Records from a dataset:
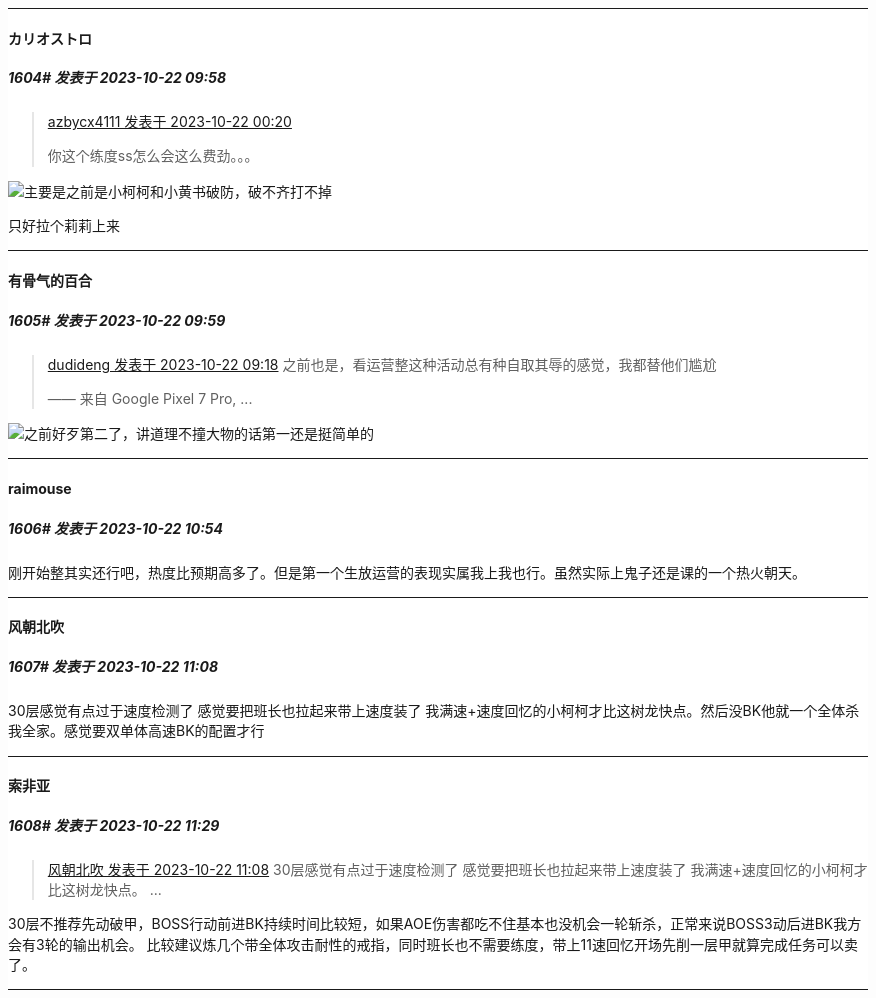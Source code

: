*****

####  カリオストロ  
##### 1604#       发表于 2023-10-22 09:58

<blockquote><a href="httphttps://bbs.saraba1st.com/2b/forum.php?mod=redirect&amp;goto=findpost&amp;pid=62788658&amp;ptid=2147607" target="_blank">azbycx4111 发表于 2023-10-22 00:20</a>

你这个练度ss怎么会这么费劲。。。</blockquote>
<img src="https://static.saraba1st.com/image/smiley/face2017/068.png" referrerpolicy="no-referrer">主要是之前是小柯柯和小黄书破防，破不齐打不掉

只好拉个莉莉上来

*****

####  有骨气的百合  
##### 1605#       发表于 2023-10-22 09:59

<blockquote><a href="httphttps://bbs.saraba1st.com/2b/forum.php?mod=redirect&amp;goto=findpost&amp;pid=62789855&amp;ptid=2147607" target="_blank">dudideng 发表于 2023-10-22 09:18</a>
之前也是，看运营整这种活动总有种自取其辱的感觉，我都替他们尴尬

—— 来自 Google Pixel 7 Pro, ...</blockquote>
<img src="https://static.saraba1st.com/image/smiley/face2017/068.png" referrerpolicy="no-referrer">之前好歹第二了，讲道理不撞大物的话第一还是挺简单的


*****

####  raimouse  
##### 1606#       发表于 2023-10-22 10:54

刚开始整其实还行吧，热度比预期高多了。但是第一个生放运营的表现实属我上我也行。虽然实际上鬼子还是课的一个热火朝天。


*****

####  风朝北吹  
##### 1607#       发表于 2023-10-22 11:08

30层感觉有点过于速度检测了 感觉要把班长也拉起来带上速度装了 我满速+速度回忆的小柯柯才比这树龙快点。然后没BK他就一个全体杀我全家。感觉要双单体高速BK的配置才行


*****

####  索非亚  
##### 1608#       发表于 2023-10-22 11:29

<blockquote><a href="httphttps://bbs.saraba1st.com/2b/forum.php?mod=redirect&amp;goto=findpost&amp;pid=62790536&amp;ptid=2147607" target="_blank">风朝北吹 发表于 2023-10-22 11:08</a>
30层感觉有点过于速度检测了 感觉要把班长也拉起来带上速度装了 我满速+速度回忆的小柯柯才比这树龙快点。 ...</blockquote>
30层不推荐先动破甲，BOSS行动前进BK持续时间比较短，如果AOE伤害都吃不住基本也没机会一轮斩杀，正常来说BOSS3动后进BK我方会有3轮的输出机会。
比较建议炼几个带全体攻击耐性的戒指，同时班长也不需要练度，带上11速回忆开场先削一层甲就算完成任务可以卖了。


*****
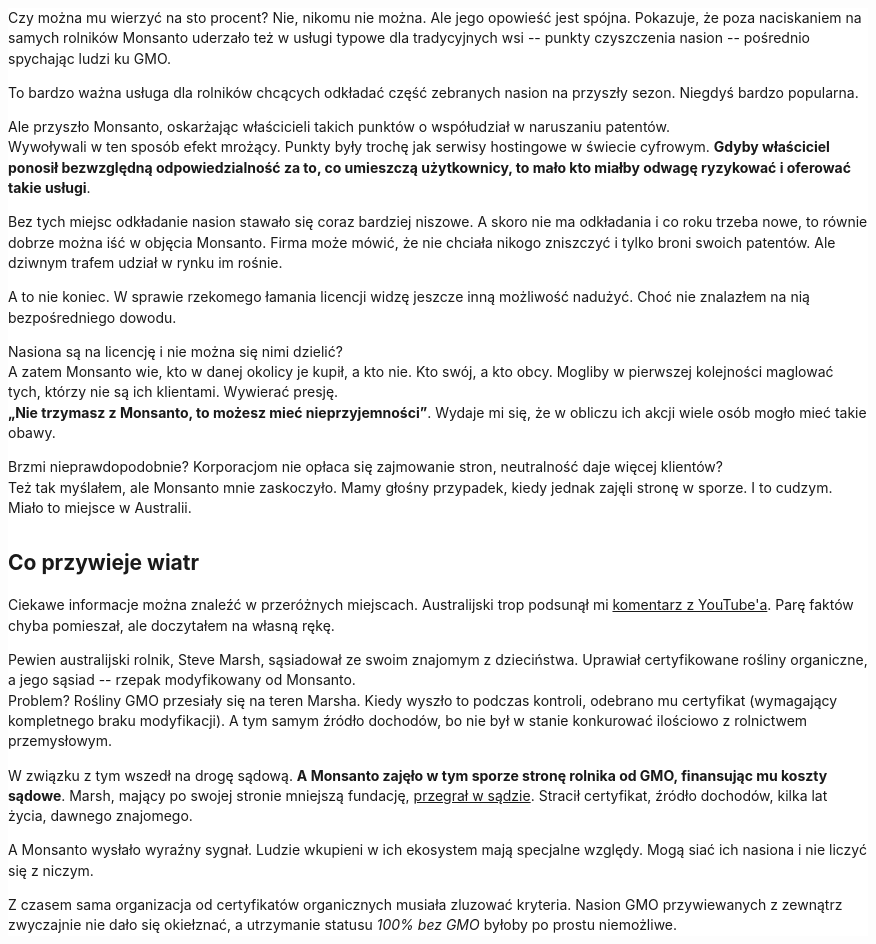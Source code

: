 Czy można mu wierzyć na sto procent? Nie, nikomu nie można. Ale jego opowieść jest spójna. Pokazuje, że poza naciskaniem na samych rolników Monsanto uderzało też w&nbsp;usługi typowe dla tradycyjnych wsi -- punkty czyszczenia nasion -- pośrednio spychając ludzi ku GMO.

To bardzo ważna usługa dla rolników chcących odkładać część zebranych nasion na przyszły sezon. Niegdyś bardzo popularna.

Ale przyszło Monsanto, oskarżając właścicieli takich punktów o&nbsp;współudział w&nbsp;naruszaniu patentów.  
Wywoływali w&nbsp;ten sposób efekt mrożący. Punkty były trochę jak serwisy hostingowe w&nbsp;świecie cyfrowym. **Gdyby właściciel ponosił bezwzględną odpowiedzialność za to, co umieszczą użytkownicy, to mało kto miałby odwagę ryzykować i&nbsp;oferować takie usługi**.

Bez tych miejsc odkładanie nasion stawało się coraz bardziej niszowe. A&nbsp;skoro nie ma odkładania i&nbsp;co roku trzeba nowe, to równie dobrze można iść w&nbsp;objęcia Monsanto. Firma może mówić, że nie chciała nikogo zniszczyć i&nbsp;tylko broni swoich patentów. Ale dziwnym trafem udział w&nbsp;rynku im rośnie.

A to nie koniec. W&nbsp;sprawie rzekomego łamania licencji widzę jeszcze inną możliwość nadużyć. Choć nie znalazłem na nią bezpośredniego dowodu.

Nasiona są na licencję i&nbsp;nie można się nimi dzielić?  
A zatem Monsanto wie, kto w&nbsp;danej okolicy je kupił, a&nbsp;kto nie. Kto swój, a&nbsp;kto obcy. Mogliby w&nbsp;pierwszej kolejności maglować tych, którzy nie są ich klientami. Wywierać presję.  
**„Nie trzymasz z&nbsp;Monsanto, to możesz mieć nieprzyjemności”**. Wydaje mi się, że w&nbsp;obliczu ich akcji wiele osób mogło mieć takie obawy.

Brzmi nieprawdopodobnie? Korporacjom nie opłaca się zajmowanie stron, neutralność daje więcej klientów?  
Też tak myślałem, ale Monsanto mnie zaskoczyło. Mamy głośny przypadek, kiedy jednak zajęli stronę w&nbsp;sporze. I&nbsp;to cudzym. Miało to miejsce w&nbsp;Australii.

## Co przywieje wiatr

Ciekawe informacje można znaleźć w&nbsp;przeróżnych miejscach. Australijski trop podsunął mi [komentarz z&nbsp;YouTube'a](https://www.youtube.com/watch?v=PVK_Ol3VFa0&lc=Ugxfsn1jqx4ZGBluUFd4AaABAg). Parę faktów chyba pomieszał, ale doczytałem na własną rękę.

Pewien australijski rolnik, Steve Marsh, sąsiadował ze swoim znajomym z&nbsp;dzieciństwa. Uprawiał certyfikowane rośliny organiczne, a&nbsp;jego sąsiad -- rzepak modyfikowany od Monsanto.  
Problem? Rośliny GMO przesiały się na teren Marsha. Kiedy wyszło to podczas kontroli, odebrano mu certyfikat (wymagający kompletnego braku modyfikacji). A&nbsp;tym samym źródło dochodów, bo nie był w&nbsp;stanie konkurować ilościowo z&nbsp;rolnictwem przemysłowym.

W związku z&nbsp;tym wszedł na drogę sądową. **A Monsanto zajęło w&nbsp;tym sporze stronę rolnika od GMO, finansując mu koszty sądowe**. Marsh, mający po swojej stronie mniejszą fundację, [przegrał w&nbsp;sądzie](https://www.abc.net.au/news/2016-02-12/gm-contamination-farmer-loses-bid-for-high-court-review/7163506). Stracił certyfikat, źródło dochodów, kilka lat życia, dawnego znajomego.

A Monsanto wysłało wyraźny sygnał. Ludzie wkupieni w&nbsp;ich ekosystem mają specjalne względy. Mogą siać ich nasiona i&nbsp;nie liczyć się z&nbsp;niczym.

Z czasem sama organizacja od certyfikatów organicznych musiała zluzować kryteria. Nasion GMO przywiewanych z&nbsp;zewnątrz zwyczajnie nie dało się okiełznać, a&nbsp;utrzymanie statusu *100% bez GMO* byłoby po prostu niemożliwe.
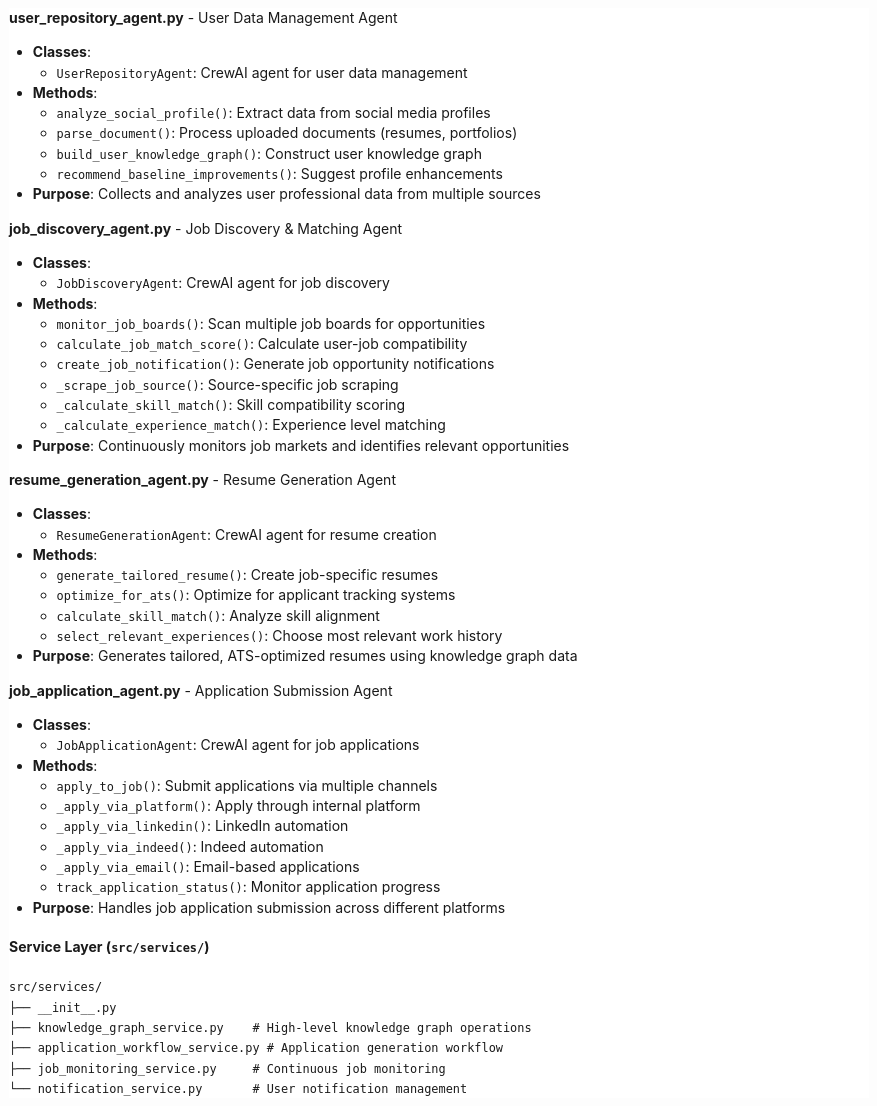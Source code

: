 **user_repository_agent.py** - User Data Management Agent
- **Classes**:
  - `UserRepositoryAgent`: CrewAI agent for user data management
- **Methods**:
  - `analyze_social_profile()`: Extract data from social media profiles
  - `parse_document()`: Process uploaded documents (resumes, portfolios)
  - `build_user_knowledge_graph()`: Construct user knowledge graph
  - `recommend_baseline_improvements()`: Suggest profile enhancements
- **Purpose**: Collects and analyzes user professional data from multiple sources

**job_discovery_agent.py** - Job Discovery & Matching Agent
- **Classes**:
  - `JobDiscoveryAgent`: CrewAI agent for job discovery
- **Methods**:
  - `monitor_job_boards()`: Scan multiple job boards for opportunities
  - `calculate_job_match_score()`: Calculate user-job compatibility
  - `create_job_notification()`: Generate job opportunity notifications
  - `_scrape_job_source()`: Source-specific job scraping
  - `_calculate_skill_match()`: Skill compatibility scoring
  - `_calculate_experience_match()`: Experience level matching
- **Purpose**: Continuously monitors job markets and identifies relevant opportunities

**resume_generation_agent.py** - Resume Generation Agent
- **Classes**:
  - `ResumeGenerationAgent`: CrewAI agent for resume creation
- **Methods**:
  - `generate_tailored_resume()`: Create job-specific resumes
  - `optimize_for_ats()`: Optimize for applicant tracking systems
  - `calculate_skill_match()`: Analyze skill alignment
  - `select_relevant_experiences()`: Choose most relevant work history
- **Purpose**: Generates tailored, ATS-optimized resumes using knowledge graph data

**job_application_agent.py** - Application Submission Agent
- **Classes**:
  - `JobApplicationAgent`: CrewAI agent for job applications
- **Methods**:
  - `apply_to_job()`: Submit applications via multiple channels
  - `_apply_via_platform()`: Apply through internal platform
  - `_apply_via_linkedin()`: LinkedIn automation
  - `_apply_via_indeed()`: Indeed automation
  - `_apply_via_email()`: Email-based applications
  - `track_application_status()`: Monitor application progress
- **Purpose**: Handles job application submission across different platforms

#### Service Layer (`src/services/`)
```
src/services/
├── __init__.py
├── knowledge_graph_service.py    # High-level knowledge graph operations
├── application_workflow_service.py # Application generation workflow
├── job_monitoring_service.py     # Continuous job monitoring
└── notification_service.py       # User notification management
```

#### WHAT THE EXERCISE ASKS
The response must repeat exactly the lines above from the one with "比较建议炼几个带全体攻击耐性" through the one with "To bardzo ważna", including both, and must contain no pictures and no other text.

#### SOLUTION TO THIS PROBLEM
比较建议炼几个带全体攻击耐性的戒指，同时班长也不需要练度，带上11速回忆开场先削一层甲就算完成任务可以卖了。


*****
Source code

: Czy można mu wierzyć na sto procent? Nie, nikomu nie można. Ale jego opowieść jest spójna. Pokazuje, że poza naciskaniem na samych rolników Monsanto uderzało też w&nbsp;usługi typowe dla tradycyjnych wsi -- punkty czyszczenia nasion -- pośrednio spychając ludzi ku GMO.

To bardzo ważna usługa dla rolników chcących odkładać część zebranych nasion na przyszły sezon. Niegdyś bardzo popularna.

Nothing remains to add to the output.